» **DATA PROVIDED**:

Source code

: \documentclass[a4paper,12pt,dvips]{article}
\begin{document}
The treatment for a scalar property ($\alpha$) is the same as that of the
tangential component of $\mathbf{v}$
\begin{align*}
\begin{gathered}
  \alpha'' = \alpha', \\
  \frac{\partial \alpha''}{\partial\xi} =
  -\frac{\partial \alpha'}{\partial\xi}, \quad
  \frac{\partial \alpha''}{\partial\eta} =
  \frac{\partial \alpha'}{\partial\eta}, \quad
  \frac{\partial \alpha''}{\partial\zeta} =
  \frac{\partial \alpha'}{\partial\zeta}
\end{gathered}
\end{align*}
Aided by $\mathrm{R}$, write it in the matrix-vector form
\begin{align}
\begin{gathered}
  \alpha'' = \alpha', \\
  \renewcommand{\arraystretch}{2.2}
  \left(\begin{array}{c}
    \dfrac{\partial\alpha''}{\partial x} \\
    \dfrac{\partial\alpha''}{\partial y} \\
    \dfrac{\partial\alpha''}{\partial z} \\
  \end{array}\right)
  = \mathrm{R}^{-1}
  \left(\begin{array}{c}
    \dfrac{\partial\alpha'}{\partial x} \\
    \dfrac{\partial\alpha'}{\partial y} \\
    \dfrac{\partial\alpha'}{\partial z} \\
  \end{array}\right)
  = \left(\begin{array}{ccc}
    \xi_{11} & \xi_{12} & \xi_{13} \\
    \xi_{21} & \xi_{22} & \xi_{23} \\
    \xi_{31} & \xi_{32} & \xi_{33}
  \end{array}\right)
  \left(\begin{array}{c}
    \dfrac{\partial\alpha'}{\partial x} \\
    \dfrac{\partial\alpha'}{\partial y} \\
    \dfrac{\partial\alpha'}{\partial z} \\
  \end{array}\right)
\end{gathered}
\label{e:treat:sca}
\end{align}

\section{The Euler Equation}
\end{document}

» **ASSIGNMENT**:
All lines holding the word "mathrm" must be copied from the data.

» **RESPONSE TO THIS TASK**:
Aided by $\mathrm{R}$, write it in the matrix-vector form
  = \mathrm{R}^{-1}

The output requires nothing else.